The Ultimate Guide to Faucets: Spouting off!
By Mikael Short & the Vevano Home Team
June 2, 2021
A wide variety of faucets can complete your sinks, showers, and tubs throughout your home. Function is the name of the game when it comes to choosing a faucet—but, of course, we know style is also a factor.
When choosing a new faucet, first ask yourself how you want to use it and where it will reside within your home.
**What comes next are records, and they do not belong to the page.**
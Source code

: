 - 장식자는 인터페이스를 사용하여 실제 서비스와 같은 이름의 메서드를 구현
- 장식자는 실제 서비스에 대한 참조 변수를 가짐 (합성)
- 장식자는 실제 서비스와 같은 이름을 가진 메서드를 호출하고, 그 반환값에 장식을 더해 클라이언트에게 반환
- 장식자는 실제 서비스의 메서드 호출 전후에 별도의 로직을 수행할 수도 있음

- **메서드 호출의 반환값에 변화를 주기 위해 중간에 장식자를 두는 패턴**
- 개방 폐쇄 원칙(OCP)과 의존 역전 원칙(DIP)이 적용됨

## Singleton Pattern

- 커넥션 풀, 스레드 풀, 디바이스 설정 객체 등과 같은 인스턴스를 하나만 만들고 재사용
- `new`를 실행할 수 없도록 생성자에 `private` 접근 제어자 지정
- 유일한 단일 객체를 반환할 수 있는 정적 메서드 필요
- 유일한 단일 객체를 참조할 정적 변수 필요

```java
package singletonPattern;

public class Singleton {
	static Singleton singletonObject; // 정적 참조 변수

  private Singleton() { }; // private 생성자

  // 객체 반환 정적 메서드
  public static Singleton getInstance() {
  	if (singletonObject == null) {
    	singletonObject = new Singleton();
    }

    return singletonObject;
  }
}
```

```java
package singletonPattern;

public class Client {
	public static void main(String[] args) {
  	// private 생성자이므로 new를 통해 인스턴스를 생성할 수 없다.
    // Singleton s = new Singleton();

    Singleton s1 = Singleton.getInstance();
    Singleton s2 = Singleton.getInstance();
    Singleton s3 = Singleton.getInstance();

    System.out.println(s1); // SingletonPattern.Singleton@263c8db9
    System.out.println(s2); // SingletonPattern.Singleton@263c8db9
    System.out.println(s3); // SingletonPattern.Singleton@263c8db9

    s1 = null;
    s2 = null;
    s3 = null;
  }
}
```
That way, you know what function is needed and what materials and designs will best support your home’s style.
Before buying a new faucet, it’s also essential you know the dimensions of the sink and counter (if applicable) so that your new faucet fits within the space and doesn’t bump into anything—and so you get the correct kind of mount with the proper number of holes necessary to install.
Here is everything you need to know to choose the perfect faucet for your home.
Faucets may look straightforward, but knowing which parts are which—and the correct terminology—can help you understand the faucet’s functionality and make repairs in the future.
Spout - This is where the water pours out from the faucet.
Handle or Lever - Either single-handle or two-handle, handles or levers on a faucet control the water flow and temperature. They come in all kinds of shapes, sizes, and designs.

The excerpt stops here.